During the second year of the project, the RIF was installed in Spain and
Sweden, confirming that it was feasible to run the system in countries with
widely different data resolution. A similar system was already in place in
Finland, whereas a modified version was used in Denmark, taking full advantage
of the Danish personal identification system to follow up populations exposed
to environmental agents.
In the third year of the project, the usefulness of the system in answering
questions concerning environmental health risks was demonstrated through a
series of case studies carried out within partner countries. In Denmark, cancer
occurrence in a population exposed to airborne dioxins was studied using modeled
dioxin emissions, which defined exposure at various distances around the plant
(Poulstrup and Larsen 2004). The Finnish partner investigated cancer risk possibly
associated with exposure to chlorophenols and polychlorinated dibenzo-p-dioxins
and polychlorinated dibenzofurans emanating from a heavily contaminated river
(Verksalo et al. 2004), and in Spain, the RIF was used to study relationships
between drinking water hardness and cardiovascular and cerebrovascular mortality,
using health and water quality data at municipality level (Ferrandiz et al.
2004).
To disseminate the EUROHEIS project results and to stimulate interest for
spatial epidemiology, an international conference was held in Sweden in March
2003, attracting approximately 100 delegates, mainly from Europe but also from
Peru, India, Israel, Canada, and the United States. Although the conference
focused on the role of EUROHEIS in environmental health, it also comprised
a wide range of presentations on exposure assessment, statistical methods,
and other aspects of spatial epidemiology. This mini-monograph contains a selection
of papers based on presentations at the conference.
Future Developments
Using concentric circles to identify exposed populations usually leads to
a bias of the relative risk toward the null. A better approach would be to
use data on wind direction and speed, and temperature as well as local topography
to model the pollutant dispersion (Williams and Ogston 2002). The modeled data
preferably should be validated by monitoring environmental media (air, water,
soil). The potential to incorporate such model output (e.g., from the Atmospheric
Dispersion Modeling System) in the RIF would greatly enhance the software.

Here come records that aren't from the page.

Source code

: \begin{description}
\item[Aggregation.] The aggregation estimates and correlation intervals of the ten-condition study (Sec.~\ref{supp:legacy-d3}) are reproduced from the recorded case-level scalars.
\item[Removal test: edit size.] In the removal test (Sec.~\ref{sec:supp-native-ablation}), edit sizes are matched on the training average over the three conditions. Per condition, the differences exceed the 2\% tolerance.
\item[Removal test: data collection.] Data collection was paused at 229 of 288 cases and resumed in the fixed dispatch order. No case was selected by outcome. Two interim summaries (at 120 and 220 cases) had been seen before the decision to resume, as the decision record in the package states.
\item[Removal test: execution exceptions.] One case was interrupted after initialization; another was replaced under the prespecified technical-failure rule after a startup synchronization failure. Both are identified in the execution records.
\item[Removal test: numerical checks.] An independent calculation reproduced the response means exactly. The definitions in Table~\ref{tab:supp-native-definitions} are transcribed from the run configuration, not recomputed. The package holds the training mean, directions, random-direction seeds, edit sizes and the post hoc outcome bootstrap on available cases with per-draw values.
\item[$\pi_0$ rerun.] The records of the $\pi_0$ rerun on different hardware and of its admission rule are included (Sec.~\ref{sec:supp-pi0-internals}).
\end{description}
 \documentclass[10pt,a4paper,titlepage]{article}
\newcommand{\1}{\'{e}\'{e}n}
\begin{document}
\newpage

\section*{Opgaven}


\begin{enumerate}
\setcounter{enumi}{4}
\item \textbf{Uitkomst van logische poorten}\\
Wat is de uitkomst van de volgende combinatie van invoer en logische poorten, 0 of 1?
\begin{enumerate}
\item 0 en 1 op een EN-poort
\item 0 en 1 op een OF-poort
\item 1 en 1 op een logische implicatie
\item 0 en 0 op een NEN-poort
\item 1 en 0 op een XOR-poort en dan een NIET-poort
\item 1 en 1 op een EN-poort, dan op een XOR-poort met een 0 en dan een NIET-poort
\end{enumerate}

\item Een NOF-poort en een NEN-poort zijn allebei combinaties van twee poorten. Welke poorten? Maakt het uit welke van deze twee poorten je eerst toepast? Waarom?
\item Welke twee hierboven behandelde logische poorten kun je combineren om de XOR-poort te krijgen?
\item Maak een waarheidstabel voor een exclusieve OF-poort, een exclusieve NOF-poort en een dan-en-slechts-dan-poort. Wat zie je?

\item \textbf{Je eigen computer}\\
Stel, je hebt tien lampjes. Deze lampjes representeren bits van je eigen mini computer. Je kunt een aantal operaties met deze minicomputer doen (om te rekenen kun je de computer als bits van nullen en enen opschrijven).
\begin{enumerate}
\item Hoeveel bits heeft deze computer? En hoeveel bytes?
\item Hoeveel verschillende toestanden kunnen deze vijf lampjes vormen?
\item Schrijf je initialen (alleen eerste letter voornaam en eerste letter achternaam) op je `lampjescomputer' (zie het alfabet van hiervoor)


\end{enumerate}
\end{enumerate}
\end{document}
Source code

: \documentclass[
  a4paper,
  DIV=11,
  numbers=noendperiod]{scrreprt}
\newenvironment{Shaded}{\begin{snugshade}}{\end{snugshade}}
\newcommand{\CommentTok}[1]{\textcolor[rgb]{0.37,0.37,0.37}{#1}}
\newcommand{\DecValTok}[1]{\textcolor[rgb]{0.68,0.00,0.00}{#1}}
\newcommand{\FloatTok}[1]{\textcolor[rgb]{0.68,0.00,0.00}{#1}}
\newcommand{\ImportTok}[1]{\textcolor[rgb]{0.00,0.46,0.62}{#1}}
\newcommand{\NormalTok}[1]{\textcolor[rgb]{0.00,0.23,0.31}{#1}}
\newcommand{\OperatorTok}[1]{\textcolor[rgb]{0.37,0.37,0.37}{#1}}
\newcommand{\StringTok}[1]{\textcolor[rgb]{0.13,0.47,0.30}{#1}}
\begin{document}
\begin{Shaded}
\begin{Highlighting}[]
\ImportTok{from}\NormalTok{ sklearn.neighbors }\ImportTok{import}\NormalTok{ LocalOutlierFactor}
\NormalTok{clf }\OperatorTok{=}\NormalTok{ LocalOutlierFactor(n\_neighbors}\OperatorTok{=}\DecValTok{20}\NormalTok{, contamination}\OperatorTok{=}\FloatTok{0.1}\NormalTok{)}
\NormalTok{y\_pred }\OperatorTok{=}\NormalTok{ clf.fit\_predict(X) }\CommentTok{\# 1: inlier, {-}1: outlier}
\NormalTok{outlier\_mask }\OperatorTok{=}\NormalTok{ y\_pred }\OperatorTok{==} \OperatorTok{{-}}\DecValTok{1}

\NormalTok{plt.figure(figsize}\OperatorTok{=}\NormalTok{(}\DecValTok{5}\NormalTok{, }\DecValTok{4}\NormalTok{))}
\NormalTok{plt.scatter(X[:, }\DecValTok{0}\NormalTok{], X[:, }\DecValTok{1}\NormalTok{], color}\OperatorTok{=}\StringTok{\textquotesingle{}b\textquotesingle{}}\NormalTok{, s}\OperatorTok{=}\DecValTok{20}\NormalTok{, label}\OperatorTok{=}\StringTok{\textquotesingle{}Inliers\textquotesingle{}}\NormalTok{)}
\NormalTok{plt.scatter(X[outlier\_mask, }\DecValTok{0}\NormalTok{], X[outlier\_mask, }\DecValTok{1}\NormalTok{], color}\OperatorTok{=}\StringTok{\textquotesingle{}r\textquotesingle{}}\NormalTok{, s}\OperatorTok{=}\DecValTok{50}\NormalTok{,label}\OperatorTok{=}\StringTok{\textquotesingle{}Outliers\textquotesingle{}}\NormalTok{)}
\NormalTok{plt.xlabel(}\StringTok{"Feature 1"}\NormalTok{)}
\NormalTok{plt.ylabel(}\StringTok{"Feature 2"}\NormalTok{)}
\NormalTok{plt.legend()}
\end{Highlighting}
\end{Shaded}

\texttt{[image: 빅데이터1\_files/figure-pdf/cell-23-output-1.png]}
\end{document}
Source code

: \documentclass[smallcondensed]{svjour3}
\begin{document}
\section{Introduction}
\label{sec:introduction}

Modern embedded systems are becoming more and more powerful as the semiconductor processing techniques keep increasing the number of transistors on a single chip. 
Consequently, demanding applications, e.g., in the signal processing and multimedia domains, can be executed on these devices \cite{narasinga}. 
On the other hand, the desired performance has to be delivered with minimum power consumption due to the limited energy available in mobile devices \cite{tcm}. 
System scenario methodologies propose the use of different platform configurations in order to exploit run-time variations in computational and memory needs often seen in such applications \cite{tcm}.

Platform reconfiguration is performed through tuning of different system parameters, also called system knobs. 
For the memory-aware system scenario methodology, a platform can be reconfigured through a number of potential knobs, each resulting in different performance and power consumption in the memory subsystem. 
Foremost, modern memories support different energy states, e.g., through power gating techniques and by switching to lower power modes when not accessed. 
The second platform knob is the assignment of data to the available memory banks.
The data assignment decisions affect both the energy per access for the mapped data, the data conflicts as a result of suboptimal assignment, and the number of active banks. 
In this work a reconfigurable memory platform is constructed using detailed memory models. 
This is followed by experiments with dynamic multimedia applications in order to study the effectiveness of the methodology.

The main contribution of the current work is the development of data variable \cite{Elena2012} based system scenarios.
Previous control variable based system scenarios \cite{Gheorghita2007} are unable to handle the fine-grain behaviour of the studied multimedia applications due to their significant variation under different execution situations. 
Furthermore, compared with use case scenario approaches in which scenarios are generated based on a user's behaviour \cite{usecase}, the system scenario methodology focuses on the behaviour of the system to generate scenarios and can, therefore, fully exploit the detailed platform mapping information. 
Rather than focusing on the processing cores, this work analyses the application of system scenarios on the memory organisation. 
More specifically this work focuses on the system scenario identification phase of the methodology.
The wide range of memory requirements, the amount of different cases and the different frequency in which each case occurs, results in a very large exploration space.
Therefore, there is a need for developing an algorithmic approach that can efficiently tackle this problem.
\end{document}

Maps of relative risks show point estimates almost exclusively and do not
consider the uncertainty in the relative risk estimates. Even if confidence
intervals for the relative risk estimates are given in accompanying tables,
it should be recognized that maps are far more powerful than tables for conveying
information about geographic variations in risk. Therefore, techniques need
to be developed to also map information about uncertainty in risk estimates
in a way that is easy to interpret. A possible solution when using Bayesian
smoothing methods is to map the posterior probability of the relative risk
of any area exceeding a prespecified threshold (Jarup et al. 2002a; Jarup and
Best 2003).
Exposure is commonly based on current environmental data, whereas information
on historical exposure tends to be sparse. Many study areas are also prone
to extensive migration, and most chronic diseases have long latency times.
Therefore, methods should be developed to explore the effects on risk due to
migration, as suggested in the article by Elliott and Wartenberg (2004). Some
countries such as Denmark may use their unique personal identification system
to follow up exposed populations to get more accurate estimates of the relative
risk.
Future developments also include translation of the RIF software into a more
user-friendly system, making it easily available to additional countries, and
facilitation of dissemination via the Internet. Further methodologic progress
will make it possible to input data from dispersion (and similar) models to
enhance exposure assessment and to develop data export facilities to make further,
more advanced statistical analysis possible when needed.